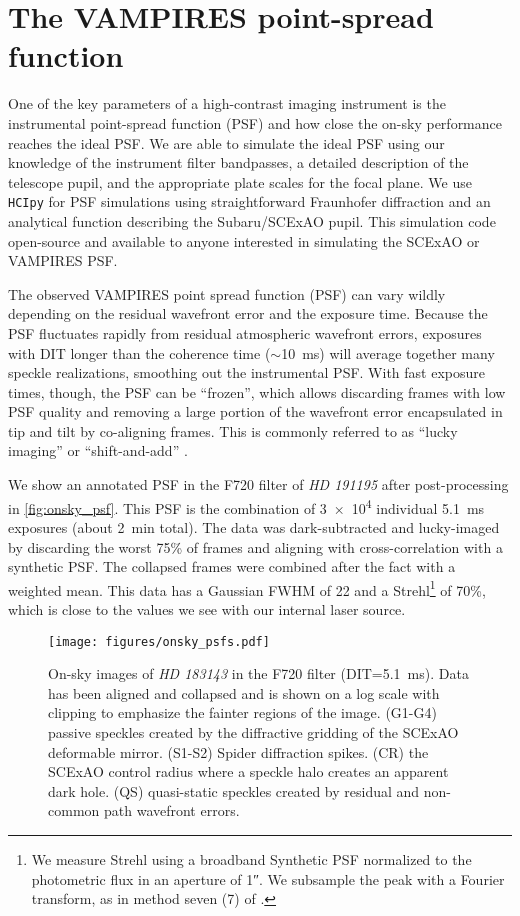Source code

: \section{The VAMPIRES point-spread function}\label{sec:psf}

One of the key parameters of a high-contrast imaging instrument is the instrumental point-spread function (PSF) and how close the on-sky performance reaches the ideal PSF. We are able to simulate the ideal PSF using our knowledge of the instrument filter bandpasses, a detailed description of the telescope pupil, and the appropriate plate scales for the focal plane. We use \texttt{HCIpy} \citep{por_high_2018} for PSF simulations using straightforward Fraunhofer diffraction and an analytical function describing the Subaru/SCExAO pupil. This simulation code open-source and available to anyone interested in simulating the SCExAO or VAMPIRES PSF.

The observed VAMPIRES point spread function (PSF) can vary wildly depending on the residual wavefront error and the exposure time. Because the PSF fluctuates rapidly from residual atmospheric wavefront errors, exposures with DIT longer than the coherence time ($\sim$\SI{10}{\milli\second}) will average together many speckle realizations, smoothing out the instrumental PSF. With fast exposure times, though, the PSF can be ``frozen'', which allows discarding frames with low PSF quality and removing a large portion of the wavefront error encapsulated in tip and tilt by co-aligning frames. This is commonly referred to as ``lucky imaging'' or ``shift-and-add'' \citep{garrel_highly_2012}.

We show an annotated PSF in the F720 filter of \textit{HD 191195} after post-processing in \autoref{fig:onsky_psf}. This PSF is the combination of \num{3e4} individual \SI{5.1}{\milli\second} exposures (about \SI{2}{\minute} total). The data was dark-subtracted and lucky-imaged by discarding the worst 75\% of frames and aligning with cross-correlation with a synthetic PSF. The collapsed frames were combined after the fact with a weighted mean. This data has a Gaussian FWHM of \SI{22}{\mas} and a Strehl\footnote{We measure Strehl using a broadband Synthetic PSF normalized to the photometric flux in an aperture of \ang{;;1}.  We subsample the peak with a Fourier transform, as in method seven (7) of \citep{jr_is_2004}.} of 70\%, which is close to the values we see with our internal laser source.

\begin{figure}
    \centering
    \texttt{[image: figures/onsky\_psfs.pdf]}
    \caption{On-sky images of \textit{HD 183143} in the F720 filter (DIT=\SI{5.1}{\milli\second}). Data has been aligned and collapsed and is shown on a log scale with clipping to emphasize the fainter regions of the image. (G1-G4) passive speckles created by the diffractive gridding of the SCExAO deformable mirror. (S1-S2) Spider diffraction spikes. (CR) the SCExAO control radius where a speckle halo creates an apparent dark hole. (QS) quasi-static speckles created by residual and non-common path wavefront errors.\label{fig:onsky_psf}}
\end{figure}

###

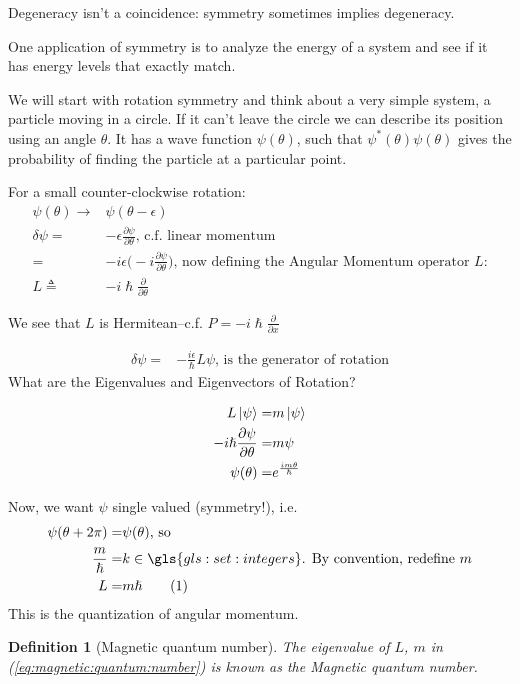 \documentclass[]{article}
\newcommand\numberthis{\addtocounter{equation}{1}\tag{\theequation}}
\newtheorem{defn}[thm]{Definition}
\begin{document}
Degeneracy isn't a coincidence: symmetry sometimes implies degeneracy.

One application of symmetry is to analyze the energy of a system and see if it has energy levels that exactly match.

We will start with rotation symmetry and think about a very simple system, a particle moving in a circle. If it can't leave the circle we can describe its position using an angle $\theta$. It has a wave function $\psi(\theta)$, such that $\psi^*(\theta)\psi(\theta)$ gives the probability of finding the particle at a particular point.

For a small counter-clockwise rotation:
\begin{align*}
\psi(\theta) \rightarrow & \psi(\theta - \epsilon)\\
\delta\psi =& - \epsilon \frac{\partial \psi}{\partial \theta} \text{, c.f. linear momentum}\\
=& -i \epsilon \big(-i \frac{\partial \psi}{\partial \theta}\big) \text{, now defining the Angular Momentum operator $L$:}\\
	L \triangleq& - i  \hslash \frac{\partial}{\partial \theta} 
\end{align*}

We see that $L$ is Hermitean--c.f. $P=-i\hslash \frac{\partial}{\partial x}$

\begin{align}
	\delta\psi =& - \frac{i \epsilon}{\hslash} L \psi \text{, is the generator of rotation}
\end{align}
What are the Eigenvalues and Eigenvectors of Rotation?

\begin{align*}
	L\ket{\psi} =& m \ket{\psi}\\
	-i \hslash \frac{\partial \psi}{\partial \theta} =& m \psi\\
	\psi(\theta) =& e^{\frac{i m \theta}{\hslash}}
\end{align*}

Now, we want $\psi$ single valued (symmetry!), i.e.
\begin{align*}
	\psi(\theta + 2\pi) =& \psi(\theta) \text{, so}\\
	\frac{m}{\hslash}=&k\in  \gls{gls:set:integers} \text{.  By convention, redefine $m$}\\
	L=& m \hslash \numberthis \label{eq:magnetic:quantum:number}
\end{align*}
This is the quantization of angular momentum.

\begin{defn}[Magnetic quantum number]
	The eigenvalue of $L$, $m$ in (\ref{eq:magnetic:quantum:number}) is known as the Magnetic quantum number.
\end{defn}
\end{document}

###

Exercise requirements:
Wherever the string "SCExAO" appears in the listing above, show the whole line.

Finished exercise:
One of the key parameters of a high-contrast imaging instrument is the instrumental point-spread function (PSF) and how close the on-sky performance reaches the ideal PSF. We are able to simulate the ideal PSF using our knowledge of the instrument filter bandpasses, a detailed description of the telescope pupil, and the appropriate plate scales for the focal plane. We use \texttt{HCIpy} \citep{por_high_2018} for PSF simulations using straightforward Fraunhofer diffraction and an analytical function describing the Subaru/SCExAO pupil. This simulation code open-source and available to anyone interested in simulating the SCExAO or VAMPIRES PSF.
    \caption{On-sky images of \textit{HD 183143} in the F720 filter (DIT=\SI{5.1}{\milli\second}). Data has been aligned and collapsed and is shown on a log scale with clipping to emphasize the fainter regions of the image. (G1-G4) passive speckles created by the diffractive gridding of the SCExAO deformable mirror. (S1-S2) Spider diffraction spikes. (CR) the SCExAO control radius where a speckle halo creates an apparent dark hole. (QS) quasi-static speckles created by residual and non-common path wavefront errors.\label{fig:onsky_psf}}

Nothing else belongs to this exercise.